Hurt. Raw and unguarded and devastating.

“Varyth—” His name tore from my throat, desperate, pleading.

But he was already stepping away, already putting distance between us. His hands fell from my body, and the absence of his touch felt like frostbite, like something vital being ripped away.

“I’m sorry.” His voice was hollow, scraped clean of everything that had filled it moments before. “I shouldn’t have—”

“No, wait—” I reached for him, my hand grasping at air as he moved further back. “That’s not—”

“It’s fine, Isara.” The words were clipped, controlled. The fortress walls slamming back into place, brick by brutal brick. “I misread the situation.”

“You didn’t—”

“I did.” He wouldn’t look at me anymore, his gaze fixed somewhere over my shoulder, his jaw a rigid line. “And I apologise.”

The formality of it gutted me. This was Varyth the High Lord, not the man who’d just been kissing me like I was oxygen and he was drowning. Not the man whose hands had trembled in my hair, whose voice had broken saying my name.

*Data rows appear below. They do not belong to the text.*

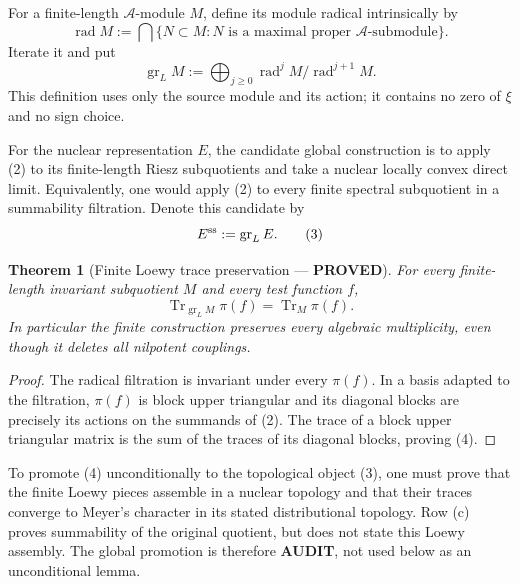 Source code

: \documentclass[11pt]{article}
\newcommand{\PROVED}{\textcolor{green!40!black}{\textbf{PROVED}}}
\newcommand{\AUDIT}{\textcolor{orange!70!black}{\textbf{AUDIT}}}
\newtheorem{theorem}{Theorem}
\begin{document}
For a finite-length $\mathcal A$-module $M$, define its module radical
intrinsically by
\[
 \operatorname{rad}M:=\bigcap\{N\subset M:N\text{ is a maximal proper
 }\mathcal A\text{-submodule}\}.
\]
Iterate it and put
\begin{equation}
 \operatorname{gr}_{L}M
 :=\bigoplus_{j\ge0}\operatorname{rad}^jM/
                         \operatorname{rad}^{j+1}M.  \tag{2}
\end{equation}
This definition uses only the source module and its action; it contains no
zero of $\xi$ and no sign choice.

For the nuclear representation $E$, the candidate global construction is to
apply (2) to its finite-length Riesz subquotients and take a nuclear locally
convex direct limit.  Equivalently, one would apply (2) to every finite
spectral subquotient in a summability filtration.  Denote this candidate by
\begin{equation}
                      E^{\rm ss}:=\operatorname{gr}_{L}E.       \tag{3}
\end{equation}

\begin{theorem}[Finite Loewy trace preservation --- \PROVED]
For every finite-length invariant subquotient $M$ and every test function
$f$,
\begin{equation}
          \operatorname{Tr}_{\operatorname{gr}_L M}\pi(f)
          =\operatorname{Tr}_{M}\pi(f).             \tag{4}
\end{equation}
In particular the finite construction preserves every algebraic
multiplicity, even though it deletes all nilpotent couplings.
\end{theorem}

\begin{proof}
The radical filtration is invariant under
every $\pi(f)$.  In a basis adapted to the filtration, $\pi(f)$ is block
upper triangular and its diagonal blocks are precisely its actions on the
summands of (2).  The trace of a block upper triangular matrix is the sum
of the traces of its diagonal blocks, proving (4).
\end{proof}

To promote (4) unconditionally to the topological object (3), one must prove that the finite
Loewy pieces assemble in a nuclear topology and that their traces converge
to Meyer's character in its stated distributional topology.  Row (c)
proves summability of the original quotient, but does not state this Loewy
assembly.  The global promotion is therefore \AUDIT, not used below as an
unconditional lemma.
\end{document}
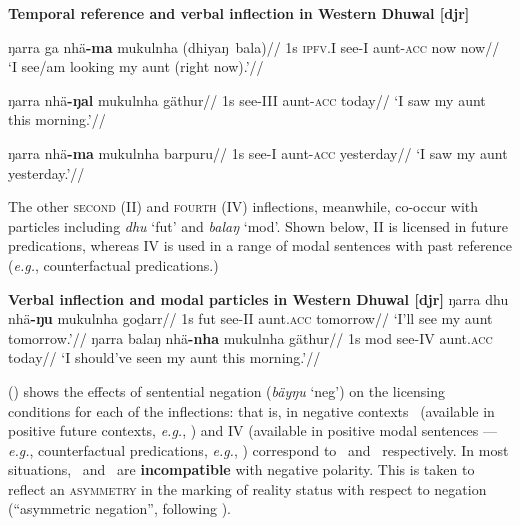 \pex \textbf{Temporal reference and verbal inflection in Western Dhuwal [\gls{djr}]}

\a\begingl\gla {}ŋarra ga nhä\textbf{-ma} mukulnha (dhiyaŋ~bala)//
\glb  1s \textsc{ipfv.\gls{I}} see-\gls{I} aunt-\textsc{acc} now now//
\glft`I see/am looking my aunt (right now).'//\endgl


\a\begingl\gla  {}ŋarra nhä\textbf{-ŋal} mukulnha gäthur//
\glb 1s see-\gls{III} aunt-\textsc{acc} today//
\glft`I saw my aunt this morning.'//\endgl 

\a\begingl\gla {}ŋarra nhä\textbf{-ma} mukulnha barpuru//
\glb 1s see-\gls{I} aunt-\textsc{acc} yesterday//
\glft`I saw my aunt yesterday.'//\endgl\xe


The other \textsc{second} (\gls{II}) and \textsc{fourth} (\gls{IV}) inflections, meanwhile, co-occur with particles including \textit{dhu} `\gls{fut}' and \textit{balaŋ} `\gls{mod}'. Shown below, \gls{II} is licensed in future predications, whereas \gls{IV} is used in a range of modal sentences with past reference (\textit{e.g.}, counterfactual predications.) 


\pex\textbf{Verbal inflection and modal particles in Western Dhuwal [\gls{djr}]}
\a\begingl
\gla {}ŋarra dhu nhä\textbf{-ŋu} mukulnha goḏarr//
\glb 1s \gls{fut} see-\gls{II} aunt.\textsc{acc} tomorrow//
\glft`I'll see my aunt tomorrow.'//\endgl
\a\begingl\gla {}ŋarra balaŋ nhä\textbf{-nha} mukulnha gäthur//
\glb 1s \gls{mod} see-\gls{IV} aunt.\textsc{acc} today//
\glft`I should've seen my aunt this morning.'//\endgl
\xe


() shows the effects of sentential negation (\textit{bäyŋu} `\gls{neg}') on the licensing conditions for each of the inflections: that is, in negative contexts \II\ (available in positive future contexts, \textit{e.g.}, ) and \gls{IV} (available in positive modal sentences --- \textit{e.g.}, counterfactual predications, \textit{e.g.}, ) correspond to \I\ and \III\ respectively. In most situations, \I~and \III~are \textbf{incompatible} with negative polarity. This is taken to reflect an \textsc{asymmetry} in the marking of reality status with respect to negation (``asymmetric negation'', following \citealp{Miestamo2005}).

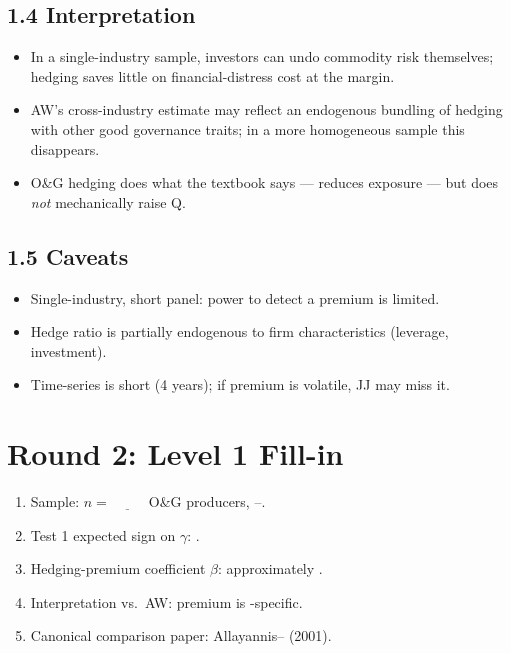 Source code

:\documentclass[11pt]{article}
\newcommand{\blank}[1]{\underline{\hspace{#1}}}
\begin{document}
\subsection*{1.4 Interpretation}
\begin{itemize}
\item In a single-industry sample, investors can undo commodity risk themselves; hedging saves little on financial-distress cost at the margin.
\item AW's cross-industry estimate may reflect an endogenous bundling of hedging with other good governance traits; in a more homogeneous sample this disappears.
\item O\&G hedging does what the textbook says --- reduces exposure --- but does \emph{not} mechanically raise Q.
\end{itemize}

\subsection*{1.5 Caveats}
\begin{alertbox}
\begin{itemize}
\item Single-industry, short panel: power to detect a premium is limited.
\item Hedge ratio is partially endogenous to firm characteristics (leverage, investment).
\item Time-series is short (4 years); if premium is volatile, JJ may miss it.
\end{itemize}
\end{alertbox}

\section*{Round 2: Level 1 Fill-in}
\begin{enumerate}
\item Sample: $n=\blank{1cm}$ O\&G producers, \blank{1cm}--\blank{1cm}.
\item Test 1 expected sign on $\gamma$: \blank{1cm}.
\item Hedging-premium coefficient $\beta$: approximately \blank{1cm}.
\item Interpretation vs.\ AW: premium is \blank{2cm}-specific.
\item Canonical comparison paper: Allayannis--\blank{1.5cm} (2001).
\end{enumerate}
\end{document}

“Varyth, please—” My voice cracked, and I hated how small it sounded, how desperate.

But he was already turning toward the door, his movements mechanical, empty. Varyth opened the door.

“Wait—” The word came out strangled, breaking in half.

He paused in the doorway, his back to me, shoulders drawn tight. For a moment I thought he might turn around, might let me explain, might let me close the distance between us and fix whatever I’d just shattered.

But then his hand tightened on the door frame, knuckles going white.

“Goodnight, Isara.”

And he walked out.

“Fuck.”

My legs gave out.

I slid down the wall, my back scraping against the wood until I hit the floor in an ungraceful heap. My hands were shaking. My whole body was shaking.

I could feel the ghost of his hands. On my hip, in my hair, gripping me like I was the only thing keeping him tethered to the earth.

And I’d frozen. Gods, I’d frozen.

Not because I didn’t want it. Not because his touch felt wrong.

But because for one terrible, guilt-soaked moment, I’d remembered what it felt like to kiss someone else.

Someone whose hands had been gentle instead of desperate.

Someone who’d made me feel safe instead of like I was burning alive from the inside out.

Someone who was dead.

“I’m sorry,” I whispered to the empty room.

The words cracked in half, splintering into something that sounded more like a sob than language.

I didn’t know who I was apologising to.

To Navaire, for wanting this. For letting another man’s hands on my body, another man’s mouth against mine. For the way my heart had raced when Varyth kissed me, like it was something I’d been starving for without knowing it.

To Varyth, for hesitating. For freezing when he needed me to be present, to be there with him instead of drowning in ghosts and guilt. For letting him think it was about anything other than my own fucked-up inability to let myself have anything good.

And to myself—for being such a goddamn coward.

“I’m sorry,” I said again, quieter this time.

The room didn’t answer. The walls didn’t offer absolution. There was just me and the silence and the brutal, devastating weight of knowing I’d just ruined something before it even had a chance to begin.